Abstract

Insulin resistance most commonly occurs in the context of obesity or other metabolic stressors, such as acute illness or inflammation; however, several known single gene defects are sufficient to produce severe insulin resistance in otherwise well, lean people. These mutations either affect genes directly involved in canonical insulin signaling (INSR, PIK3R1, AKT2) or indirectly impair insulin action by disrupting genes required for normal adipose tissue development and/or function (e.g., BSCL2, AGPAT, PPARG, LMNA). The characteristic syndromic features associated with the most severe impairment of insulin receptor function (Donohue syndrome and Rabson–Mendenhall syndrome) are readily recognizable; however, the more common, autosomal dominant form of insulin receptoropathy, which most commonly presents in peripubertal females as polycystic ovary syndrome associated with acanthosis nigricans and sometimes either hypoglycemia or diabetes, cannot easily be discriminated clinically from many other genetic subtypes of severe insulin resistance.
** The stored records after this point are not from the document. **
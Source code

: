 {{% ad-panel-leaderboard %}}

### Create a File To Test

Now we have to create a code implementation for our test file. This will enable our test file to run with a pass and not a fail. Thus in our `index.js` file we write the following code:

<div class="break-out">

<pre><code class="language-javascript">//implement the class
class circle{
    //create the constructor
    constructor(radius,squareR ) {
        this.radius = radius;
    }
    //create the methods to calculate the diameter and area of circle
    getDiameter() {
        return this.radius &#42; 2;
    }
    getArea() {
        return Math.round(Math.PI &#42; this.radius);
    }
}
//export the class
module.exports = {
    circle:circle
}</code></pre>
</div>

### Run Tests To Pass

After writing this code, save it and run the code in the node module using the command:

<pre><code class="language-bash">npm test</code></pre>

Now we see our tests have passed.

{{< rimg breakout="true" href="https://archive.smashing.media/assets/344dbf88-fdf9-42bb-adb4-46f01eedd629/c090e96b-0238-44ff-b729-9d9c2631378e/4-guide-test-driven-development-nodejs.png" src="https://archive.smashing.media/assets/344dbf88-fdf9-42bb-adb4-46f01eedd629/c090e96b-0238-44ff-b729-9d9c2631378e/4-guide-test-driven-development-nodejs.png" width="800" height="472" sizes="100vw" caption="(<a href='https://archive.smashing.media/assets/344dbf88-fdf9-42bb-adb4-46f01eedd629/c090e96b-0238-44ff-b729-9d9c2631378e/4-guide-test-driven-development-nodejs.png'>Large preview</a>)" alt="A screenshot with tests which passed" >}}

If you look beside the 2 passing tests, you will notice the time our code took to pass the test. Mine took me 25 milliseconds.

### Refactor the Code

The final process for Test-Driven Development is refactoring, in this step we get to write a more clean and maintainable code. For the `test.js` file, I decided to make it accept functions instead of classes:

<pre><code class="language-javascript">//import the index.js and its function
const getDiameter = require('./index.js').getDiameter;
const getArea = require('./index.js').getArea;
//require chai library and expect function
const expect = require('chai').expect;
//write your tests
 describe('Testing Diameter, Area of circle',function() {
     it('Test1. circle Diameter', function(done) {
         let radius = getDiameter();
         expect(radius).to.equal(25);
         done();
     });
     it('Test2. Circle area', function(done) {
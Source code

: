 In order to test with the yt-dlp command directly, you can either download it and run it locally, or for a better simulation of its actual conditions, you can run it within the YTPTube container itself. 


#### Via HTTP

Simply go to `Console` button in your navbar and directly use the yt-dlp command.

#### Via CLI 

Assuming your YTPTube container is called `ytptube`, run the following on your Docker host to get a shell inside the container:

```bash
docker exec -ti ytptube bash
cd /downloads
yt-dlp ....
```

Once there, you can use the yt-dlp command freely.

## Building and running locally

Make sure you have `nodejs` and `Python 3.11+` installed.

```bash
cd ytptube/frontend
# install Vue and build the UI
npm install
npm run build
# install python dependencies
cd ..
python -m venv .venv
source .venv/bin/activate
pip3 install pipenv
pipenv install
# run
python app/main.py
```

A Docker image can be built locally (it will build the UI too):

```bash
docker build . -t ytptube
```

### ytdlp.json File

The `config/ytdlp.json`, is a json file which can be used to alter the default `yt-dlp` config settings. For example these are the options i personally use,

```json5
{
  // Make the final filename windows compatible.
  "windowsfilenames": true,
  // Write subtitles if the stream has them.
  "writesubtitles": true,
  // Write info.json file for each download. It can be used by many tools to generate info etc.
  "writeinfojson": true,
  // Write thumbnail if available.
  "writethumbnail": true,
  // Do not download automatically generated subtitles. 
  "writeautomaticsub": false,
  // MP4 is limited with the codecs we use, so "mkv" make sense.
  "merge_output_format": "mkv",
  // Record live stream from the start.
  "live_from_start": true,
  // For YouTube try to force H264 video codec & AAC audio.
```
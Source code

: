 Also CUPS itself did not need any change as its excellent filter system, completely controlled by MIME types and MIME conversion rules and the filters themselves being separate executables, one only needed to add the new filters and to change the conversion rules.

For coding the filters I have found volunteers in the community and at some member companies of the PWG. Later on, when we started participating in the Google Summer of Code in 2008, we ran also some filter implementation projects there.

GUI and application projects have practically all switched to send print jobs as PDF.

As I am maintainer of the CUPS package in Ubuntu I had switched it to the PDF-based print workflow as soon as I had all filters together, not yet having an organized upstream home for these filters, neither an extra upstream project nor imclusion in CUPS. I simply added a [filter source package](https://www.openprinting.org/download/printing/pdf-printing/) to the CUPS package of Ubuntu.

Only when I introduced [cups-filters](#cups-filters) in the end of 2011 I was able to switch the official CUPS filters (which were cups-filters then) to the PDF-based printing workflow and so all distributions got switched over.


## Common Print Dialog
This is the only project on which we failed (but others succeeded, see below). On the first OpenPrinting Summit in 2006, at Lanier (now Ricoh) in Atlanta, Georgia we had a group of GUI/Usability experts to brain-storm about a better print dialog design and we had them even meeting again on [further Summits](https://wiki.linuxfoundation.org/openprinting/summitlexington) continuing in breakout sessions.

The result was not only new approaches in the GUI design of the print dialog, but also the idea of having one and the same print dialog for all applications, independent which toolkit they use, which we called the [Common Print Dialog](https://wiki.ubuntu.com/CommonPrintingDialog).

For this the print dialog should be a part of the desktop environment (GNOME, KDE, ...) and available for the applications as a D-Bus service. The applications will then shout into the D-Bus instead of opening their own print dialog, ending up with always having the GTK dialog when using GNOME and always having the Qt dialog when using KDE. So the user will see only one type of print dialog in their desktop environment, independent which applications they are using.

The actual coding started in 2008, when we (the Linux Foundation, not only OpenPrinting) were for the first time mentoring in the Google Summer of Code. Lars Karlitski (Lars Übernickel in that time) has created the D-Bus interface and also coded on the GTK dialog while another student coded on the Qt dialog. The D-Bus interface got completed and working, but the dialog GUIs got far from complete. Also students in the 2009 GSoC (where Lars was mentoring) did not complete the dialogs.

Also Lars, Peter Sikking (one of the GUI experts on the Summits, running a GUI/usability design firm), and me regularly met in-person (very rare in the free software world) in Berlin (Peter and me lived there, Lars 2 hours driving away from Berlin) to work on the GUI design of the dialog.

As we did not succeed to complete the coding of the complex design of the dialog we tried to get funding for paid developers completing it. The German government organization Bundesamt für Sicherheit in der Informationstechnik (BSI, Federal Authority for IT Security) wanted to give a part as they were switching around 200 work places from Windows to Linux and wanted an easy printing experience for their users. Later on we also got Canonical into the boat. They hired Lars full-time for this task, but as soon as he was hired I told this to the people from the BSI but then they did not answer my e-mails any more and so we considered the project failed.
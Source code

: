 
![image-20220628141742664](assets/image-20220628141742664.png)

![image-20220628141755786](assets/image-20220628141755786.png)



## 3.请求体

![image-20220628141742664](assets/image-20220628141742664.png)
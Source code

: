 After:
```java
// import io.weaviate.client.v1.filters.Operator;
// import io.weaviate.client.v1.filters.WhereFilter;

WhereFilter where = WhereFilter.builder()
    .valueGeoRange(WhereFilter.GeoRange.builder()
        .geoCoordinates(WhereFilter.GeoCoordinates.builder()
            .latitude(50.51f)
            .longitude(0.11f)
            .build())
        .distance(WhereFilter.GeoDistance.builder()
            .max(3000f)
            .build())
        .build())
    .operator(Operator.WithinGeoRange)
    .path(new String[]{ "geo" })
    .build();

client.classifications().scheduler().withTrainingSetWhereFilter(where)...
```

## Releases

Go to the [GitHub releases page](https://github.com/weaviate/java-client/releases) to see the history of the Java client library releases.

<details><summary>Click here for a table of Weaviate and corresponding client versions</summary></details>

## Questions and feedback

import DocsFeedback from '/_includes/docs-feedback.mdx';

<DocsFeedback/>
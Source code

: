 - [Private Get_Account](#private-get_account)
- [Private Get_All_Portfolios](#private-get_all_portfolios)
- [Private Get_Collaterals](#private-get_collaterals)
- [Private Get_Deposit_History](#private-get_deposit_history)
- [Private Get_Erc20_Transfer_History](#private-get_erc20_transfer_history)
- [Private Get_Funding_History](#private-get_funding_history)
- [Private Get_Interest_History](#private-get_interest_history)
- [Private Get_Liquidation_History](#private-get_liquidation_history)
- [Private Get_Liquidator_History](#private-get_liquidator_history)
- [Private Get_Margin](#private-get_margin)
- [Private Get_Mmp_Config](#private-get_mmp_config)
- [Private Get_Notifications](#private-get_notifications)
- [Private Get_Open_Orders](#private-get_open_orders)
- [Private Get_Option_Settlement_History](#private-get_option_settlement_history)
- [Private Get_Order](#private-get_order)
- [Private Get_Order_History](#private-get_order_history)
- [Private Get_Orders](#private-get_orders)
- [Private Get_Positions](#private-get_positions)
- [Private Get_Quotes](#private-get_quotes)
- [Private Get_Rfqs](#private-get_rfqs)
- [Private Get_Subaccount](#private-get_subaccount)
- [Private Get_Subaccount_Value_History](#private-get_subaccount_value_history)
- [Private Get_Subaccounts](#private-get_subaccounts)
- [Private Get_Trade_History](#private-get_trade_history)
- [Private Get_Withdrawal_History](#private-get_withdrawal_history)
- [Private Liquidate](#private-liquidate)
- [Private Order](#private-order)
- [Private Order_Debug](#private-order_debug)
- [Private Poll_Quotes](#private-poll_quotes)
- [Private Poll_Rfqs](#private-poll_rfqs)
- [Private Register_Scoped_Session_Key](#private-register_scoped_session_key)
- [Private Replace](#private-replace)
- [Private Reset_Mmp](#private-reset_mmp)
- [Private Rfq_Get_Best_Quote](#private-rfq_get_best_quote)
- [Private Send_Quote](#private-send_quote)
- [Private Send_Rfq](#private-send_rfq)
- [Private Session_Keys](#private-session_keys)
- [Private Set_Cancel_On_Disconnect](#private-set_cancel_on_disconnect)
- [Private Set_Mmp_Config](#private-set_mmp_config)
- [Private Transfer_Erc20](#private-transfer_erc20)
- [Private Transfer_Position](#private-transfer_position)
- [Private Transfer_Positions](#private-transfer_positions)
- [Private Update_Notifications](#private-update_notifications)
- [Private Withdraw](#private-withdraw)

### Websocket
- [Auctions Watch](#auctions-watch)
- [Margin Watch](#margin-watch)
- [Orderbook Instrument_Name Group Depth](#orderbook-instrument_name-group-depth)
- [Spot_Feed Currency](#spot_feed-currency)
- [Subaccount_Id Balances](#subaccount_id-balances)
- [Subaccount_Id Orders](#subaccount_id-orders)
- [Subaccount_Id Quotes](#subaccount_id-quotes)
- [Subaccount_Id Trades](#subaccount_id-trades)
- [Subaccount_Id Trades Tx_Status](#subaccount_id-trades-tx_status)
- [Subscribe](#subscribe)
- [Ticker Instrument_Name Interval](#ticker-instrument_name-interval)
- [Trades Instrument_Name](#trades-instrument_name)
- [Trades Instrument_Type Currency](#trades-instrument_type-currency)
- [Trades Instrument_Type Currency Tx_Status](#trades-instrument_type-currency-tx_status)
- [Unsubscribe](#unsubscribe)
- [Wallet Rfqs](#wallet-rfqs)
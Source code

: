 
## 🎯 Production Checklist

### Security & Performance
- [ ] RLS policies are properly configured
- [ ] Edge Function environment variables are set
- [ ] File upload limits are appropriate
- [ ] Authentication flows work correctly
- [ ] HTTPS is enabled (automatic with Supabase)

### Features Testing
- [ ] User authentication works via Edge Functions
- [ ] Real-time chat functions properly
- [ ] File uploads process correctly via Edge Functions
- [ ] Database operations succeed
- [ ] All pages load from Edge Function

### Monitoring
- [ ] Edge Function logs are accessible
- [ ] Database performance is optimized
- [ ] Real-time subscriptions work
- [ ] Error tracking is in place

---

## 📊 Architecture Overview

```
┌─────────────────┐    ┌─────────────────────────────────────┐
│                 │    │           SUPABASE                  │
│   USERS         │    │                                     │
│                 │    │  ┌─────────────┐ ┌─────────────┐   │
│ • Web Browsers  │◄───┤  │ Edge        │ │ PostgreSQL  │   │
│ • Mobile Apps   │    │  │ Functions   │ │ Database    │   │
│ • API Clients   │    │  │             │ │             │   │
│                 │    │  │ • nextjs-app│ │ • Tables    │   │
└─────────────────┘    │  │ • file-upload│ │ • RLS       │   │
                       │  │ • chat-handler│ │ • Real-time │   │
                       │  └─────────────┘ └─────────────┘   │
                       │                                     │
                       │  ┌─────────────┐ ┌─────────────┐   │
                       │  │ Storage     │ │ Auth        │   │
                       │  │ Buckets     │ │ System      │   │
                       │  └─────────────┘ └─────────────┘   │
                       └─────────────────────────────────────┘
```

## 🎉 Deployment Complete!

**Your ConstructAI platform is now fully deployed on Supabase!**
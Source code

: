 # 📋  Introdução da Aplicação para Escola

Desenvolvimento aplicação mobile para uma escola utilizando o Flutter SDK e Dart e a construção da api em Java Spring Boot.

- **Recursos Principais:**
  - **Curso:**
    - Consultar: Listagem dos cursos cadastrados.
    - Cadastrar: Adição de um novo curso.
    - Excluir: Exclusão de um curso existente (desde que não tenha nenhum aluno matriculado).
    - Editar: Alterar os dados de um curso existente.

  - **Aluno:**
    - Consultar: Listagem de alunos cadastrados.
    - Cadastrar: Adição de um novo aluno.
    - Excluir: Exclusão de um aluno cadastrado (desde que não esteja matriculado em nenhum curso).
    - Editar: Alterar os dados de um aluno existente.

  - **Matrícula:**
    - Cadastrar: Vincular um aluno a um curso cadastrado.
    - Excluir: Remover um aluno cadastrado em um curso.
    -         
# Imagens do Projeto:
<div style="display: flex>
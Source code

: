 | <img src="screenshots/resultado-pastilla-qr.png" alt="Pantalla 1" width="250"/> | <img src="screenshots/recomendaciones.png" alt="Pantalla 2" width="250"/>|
Recently identified biochemical criteria, in particular normal or elevated serum adiponectin, normal blood lipid profile, and absence of fatty liver, now serve collectively to identify patients with INSR mutations with a high degree of accuracy, permitting targeted genetic testing. Autosomal recessive, congenital generalized lipodystrophies are also readily identified clinically; however, partial lipodystrophies are commonly underdiagnosed, particularly where central adiposity and head and neck adiposity is spared, and in lean men. Strong collateral clues to the presence of lipodystrophy may come from unusually severe hypertriglyceridemia or fatty liver, a history of recurrent acute pancreatitis, or reports of a “muscular” body appearance.